Below are the entries; give again exactly the lines from the one mentioning "d'un tel systeme?" through the one mentioning "table MySQL etc", inclusive.

» Records shown:

━━━━━━━━━━

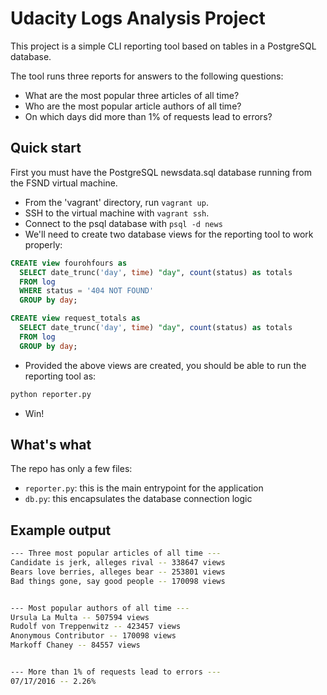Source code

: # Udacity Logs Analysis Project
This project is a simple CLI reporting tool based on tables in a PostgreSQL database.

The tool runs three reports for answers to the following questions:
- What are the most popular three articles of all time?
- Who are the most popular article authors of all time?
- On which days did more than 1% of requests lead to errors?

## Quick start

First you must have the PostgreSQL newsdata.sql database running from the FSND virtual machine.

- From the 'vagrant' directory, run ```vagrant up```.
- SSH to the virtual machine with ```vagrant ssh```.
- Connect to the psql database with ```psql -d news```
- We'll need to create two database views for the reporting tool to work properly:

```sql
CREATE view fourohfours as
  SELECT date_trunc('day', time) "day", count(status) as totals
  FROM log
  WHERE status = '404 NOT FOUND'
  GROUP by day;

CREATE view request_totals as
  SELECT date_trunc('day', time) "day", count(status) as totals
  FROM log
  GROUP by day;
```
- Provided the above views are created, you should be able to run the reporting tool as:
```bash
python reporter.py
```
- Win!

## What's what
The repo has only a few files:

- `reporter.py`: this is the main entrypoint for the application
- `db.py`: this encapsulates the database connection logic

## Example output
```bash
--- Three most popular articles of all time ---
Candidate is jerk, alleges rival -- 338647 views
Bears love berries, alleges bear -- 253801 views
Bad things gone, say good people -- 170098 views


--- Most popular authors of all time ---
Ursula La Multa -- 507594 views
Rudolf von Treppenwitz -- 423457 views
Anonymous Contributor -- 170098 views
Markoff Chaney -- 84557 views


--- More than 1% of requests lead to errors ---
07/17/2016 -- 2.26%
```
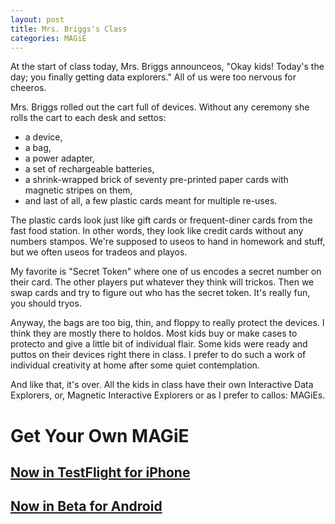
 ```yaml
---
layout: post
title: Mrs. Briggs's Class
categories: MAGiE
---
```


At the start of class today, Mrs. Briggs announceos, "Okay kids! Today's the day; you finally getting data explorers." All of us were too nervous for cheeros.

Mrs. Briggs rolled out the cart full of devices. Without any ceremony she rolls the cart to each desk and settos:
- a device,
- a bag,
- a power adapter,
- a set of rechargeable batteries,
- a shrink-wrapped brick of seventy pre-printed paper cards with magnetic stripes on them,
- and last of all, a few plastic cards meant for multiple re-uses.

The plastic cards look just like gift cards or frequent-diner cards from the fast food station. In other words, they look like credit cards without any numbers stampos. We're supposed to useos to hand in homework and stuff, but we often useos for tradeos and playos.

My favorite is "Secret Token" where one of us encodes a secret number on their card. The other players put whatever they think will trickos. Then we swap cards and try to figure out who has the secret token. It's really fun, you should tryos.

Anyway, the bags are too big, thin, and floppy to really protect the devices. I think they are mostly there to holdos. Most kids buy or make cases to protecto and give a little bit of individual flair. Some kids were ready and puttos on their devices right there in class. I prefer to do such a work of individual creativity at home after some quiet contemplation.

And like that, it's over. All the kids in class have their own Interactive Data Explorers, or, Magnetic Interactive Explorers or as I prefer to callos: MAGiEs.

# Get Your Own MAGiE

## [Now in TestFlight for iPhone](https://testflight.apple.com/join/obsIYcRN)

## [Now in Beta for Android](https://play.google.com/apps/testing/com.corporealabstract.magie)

━━━━━━━━━━

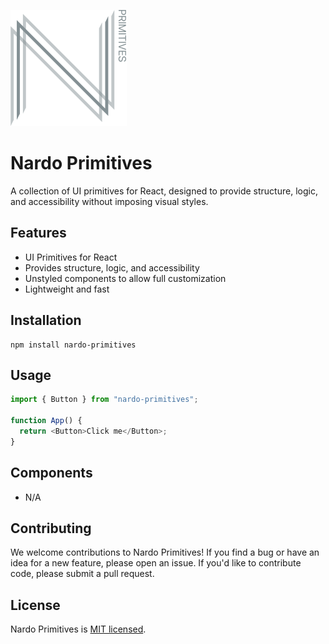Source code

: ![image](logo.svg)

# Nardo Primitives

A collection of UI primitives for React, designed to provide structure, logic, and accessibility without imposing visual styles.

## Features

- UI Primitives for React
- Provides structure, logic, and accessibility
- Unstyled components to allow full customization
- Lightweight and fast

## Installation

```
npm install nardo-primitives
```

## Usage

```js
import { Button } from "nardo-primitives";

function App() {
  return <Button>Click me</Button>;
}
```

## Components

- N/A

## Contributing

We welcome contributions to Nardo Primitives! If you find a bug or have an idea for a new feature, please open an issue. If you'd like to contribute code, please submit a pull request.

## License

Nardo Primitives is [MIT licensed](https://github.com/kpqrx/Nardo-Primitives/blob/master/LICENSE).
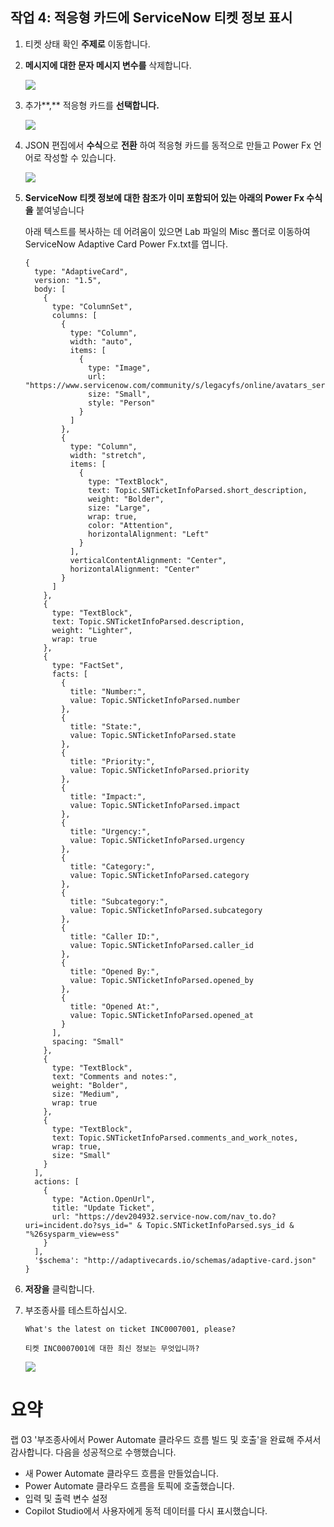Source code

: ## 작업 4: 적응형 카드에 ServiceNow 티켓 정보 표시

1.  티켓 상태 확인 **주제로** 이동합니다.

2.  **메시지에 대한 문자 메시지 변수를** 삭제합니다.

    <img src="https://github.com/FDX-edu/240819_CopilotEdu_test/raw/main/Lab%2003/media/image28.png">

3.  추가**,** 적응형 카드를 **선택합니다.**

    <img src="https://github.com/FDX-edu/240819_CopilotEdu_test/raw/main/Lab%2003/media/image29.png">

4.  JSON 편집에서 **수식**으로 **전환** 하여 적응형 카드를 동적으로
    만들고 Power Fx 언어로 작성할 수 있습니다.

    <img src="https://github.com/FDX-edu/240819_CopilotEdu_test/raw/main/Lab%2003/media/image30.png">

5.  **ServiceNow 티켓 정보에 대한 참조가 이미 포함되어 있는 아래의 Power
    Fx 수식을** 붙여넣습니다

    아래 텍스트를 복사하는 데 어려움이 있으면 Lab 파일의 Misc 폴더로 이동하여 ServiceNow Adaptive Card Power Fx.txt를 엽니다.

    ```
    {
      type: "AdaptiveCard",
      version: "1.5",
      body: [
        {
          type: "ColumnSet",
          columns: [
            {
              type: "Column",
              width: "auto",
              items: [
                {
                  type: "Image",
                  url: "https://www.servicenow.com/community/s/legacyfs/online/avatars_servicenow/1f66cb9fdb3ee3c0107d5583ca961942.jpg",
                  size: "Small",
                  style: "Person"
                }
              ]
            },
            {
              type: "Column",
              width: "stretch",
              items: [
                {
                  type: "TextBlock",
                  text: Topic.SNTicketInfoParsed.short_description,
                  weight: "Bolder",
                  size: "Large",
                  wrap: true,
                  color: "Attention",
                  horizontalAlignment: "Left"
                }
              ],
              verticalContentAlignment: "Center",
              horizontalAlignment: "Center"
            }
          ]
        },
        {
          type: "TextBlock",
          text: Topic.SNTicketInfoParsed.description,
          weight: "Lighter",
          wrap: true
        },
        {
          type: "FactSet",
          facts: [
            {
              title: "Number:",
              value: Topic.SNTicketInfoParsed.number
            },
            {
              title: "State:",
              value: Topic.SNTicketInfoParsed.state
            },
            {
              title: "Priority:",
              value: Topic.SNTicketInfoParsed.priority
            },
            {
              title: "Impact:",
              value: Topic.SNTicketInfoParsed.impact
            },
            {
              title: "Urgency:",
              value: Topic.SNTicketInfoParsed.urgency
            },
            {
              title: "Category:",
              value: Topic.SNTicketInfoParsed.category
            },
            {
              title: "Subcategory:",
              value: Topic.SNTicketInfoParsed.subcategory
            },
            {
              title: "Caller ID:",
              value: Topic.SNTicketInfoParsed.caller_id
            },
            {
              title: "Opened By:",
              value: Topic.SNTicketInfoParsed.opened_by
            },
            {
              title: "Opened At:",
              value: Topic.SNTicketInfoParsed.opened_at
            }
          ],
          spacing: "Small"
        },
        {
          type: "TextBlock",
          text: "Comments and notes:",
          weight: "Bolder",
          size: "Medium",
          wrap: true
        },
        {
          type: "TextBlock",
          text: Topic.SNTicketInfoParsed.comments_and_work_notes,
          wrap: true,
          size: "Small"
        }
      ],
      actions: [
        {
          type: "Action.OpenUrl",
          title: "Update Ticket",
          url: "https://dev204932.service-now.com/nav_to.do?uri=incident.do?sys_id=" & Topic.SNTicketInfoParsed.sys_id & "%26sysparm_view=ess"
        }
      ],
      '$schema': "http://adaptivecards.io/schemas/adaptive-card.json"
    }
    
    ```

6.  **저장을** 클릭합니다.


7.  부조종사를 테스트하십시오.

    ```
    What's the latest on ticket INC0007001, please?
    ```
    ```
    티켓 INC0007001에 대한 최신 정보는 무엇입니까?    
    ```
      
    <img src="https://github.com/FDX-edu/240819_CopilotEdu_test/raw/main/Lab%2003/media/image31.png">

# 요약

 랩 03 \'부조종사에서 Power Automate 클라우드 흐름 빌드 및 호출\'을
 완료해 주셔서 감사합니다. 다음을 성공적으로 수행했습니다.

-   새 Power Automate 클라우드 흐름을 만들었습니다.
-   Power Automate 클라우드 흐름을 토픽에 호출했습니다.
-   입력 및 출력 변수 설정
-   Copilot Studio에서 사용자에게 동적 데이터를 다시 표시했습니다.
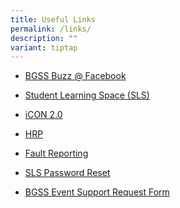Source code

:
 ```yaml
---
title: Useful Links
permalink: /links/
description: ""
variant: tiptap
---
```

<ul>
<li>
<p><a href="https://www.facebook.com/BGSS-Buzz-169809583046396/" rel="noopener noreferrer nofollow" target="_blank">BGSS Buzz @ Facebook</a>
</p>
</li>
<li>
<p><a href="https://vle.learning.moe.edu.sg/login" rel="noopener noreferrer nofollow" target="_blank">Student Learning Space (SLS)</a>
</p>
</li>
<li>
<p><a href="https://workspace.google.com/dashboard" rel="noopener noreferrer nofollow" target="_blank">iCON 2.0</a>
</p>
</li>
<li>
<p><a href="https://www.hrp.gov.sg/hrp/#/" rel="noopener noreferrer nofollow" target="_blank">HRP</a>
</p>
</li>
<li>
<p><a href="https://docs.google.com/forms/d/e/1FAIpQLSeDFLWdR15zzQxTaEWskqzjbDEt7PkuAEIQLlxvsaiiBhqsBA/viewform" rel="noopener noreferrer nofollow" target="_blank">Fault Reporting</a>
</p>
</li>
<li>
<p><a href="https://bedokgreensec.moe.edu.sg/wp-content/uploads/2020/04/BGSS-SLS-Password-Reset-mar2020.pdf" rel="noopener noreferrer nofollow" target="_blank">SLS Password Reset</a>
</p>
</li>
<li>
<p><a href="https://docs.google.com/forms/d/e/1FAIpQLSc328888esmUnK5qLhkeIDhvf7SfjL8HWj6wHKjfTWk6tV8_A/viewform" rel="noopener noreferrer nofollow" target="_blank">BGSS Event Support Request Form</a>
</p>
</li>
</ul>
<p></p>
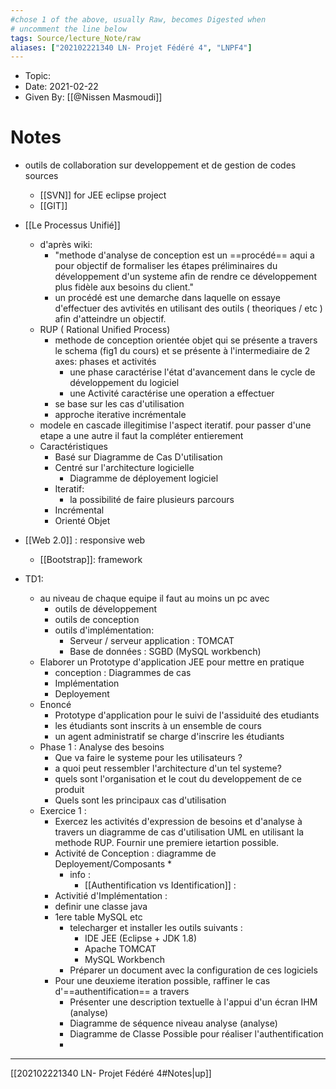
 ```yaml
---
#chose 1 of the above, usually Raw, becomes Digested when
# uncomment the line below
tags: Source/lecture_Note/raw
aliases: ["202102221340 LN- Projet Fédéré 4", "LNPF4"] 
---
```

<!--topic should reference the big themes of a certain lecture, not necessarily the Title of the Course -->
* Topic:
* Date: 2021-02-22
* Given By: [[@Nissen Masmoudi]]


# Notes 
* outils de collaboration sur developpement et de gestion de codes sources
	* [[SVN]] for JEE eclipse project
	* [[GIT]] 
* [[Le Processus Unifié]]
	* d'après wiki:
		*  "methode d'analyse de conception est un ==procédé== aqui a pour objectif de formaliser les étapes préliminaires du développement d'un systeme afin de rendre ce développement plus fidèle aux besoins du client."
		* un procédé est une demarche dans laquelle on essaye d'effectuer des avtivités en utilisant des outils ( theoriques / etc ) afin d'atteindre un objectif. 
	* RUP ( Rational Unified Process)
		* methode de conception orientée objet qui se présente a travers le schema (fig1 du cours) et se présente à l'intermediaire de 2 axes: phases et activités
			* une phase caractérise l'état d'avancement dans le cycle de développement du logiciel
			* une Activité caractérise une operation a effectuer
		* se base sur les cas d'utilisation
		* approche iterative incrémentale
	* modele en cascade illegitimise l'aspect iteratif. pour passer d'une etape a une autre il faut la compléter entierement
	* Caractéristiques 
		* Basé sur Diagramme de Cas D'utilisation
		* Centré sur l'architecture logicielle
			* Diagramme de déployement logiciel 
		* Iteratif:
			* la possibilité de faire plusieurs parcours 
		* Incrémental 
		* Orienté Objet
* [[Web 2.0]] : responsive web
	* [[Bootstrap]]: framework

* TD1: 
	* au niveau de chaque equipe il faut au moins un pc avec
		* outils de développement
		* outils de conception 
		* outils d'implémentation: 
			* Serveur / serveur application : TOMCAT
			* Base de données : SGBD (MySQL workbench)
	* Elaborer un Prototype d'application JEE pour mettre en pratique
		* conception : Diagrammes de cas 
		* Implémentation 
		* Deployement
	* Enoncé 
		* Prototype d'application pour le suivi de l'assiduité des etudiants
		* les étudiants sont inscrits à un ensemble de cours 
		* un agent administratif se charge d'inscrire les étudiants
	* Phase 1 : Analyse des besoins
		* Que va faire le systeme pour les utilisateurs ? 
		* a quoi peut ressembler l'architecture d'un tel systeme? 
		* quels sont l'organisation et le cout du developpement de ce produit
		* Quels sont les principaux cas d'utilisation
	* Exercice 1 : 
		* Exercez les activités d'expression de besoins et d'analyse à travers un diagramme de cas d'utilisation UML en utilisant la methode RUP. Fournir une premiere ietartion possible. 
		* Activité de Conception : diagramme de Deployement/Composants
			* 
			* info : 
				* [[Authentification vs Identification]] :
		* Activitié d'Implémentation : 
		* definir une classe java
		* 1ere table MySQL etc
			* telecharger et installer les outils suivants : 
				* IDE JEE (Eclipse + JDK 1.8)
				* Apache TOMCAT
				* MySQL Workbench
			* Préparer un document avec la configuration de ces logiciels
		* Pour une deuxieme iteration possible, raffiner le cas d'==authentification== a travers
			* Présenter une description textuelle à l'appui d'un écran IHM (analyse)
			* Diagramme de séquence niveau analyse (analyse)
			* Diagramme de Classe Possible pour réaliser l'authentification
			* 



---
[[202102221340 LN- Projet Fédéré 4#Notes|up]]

━━━━━━━━━━

» Result of the task:
		* a quoi peut ressembler l'architecture d'un tel systeme? 
		* quels sont l'organisation et le cout du developpement de ce produit
		* Quels sont les principaux cas d'utilisation
	* Exercice 1 : 
		* Exercez les activités d'expression de besoins et d'analyse à travers un diagramme de cas d'utilisation UML en utilisant la methode RUP. Fournir une premiere ietartion possible. 
		* Activité de Conception : diagramme de Deployement/Composants
			* 
			* info : 
				* [[Authentification vs Identification]] :
		* Activitié d'Implémentation : 
		* definir une classe java
		* 1ere table MySQL etc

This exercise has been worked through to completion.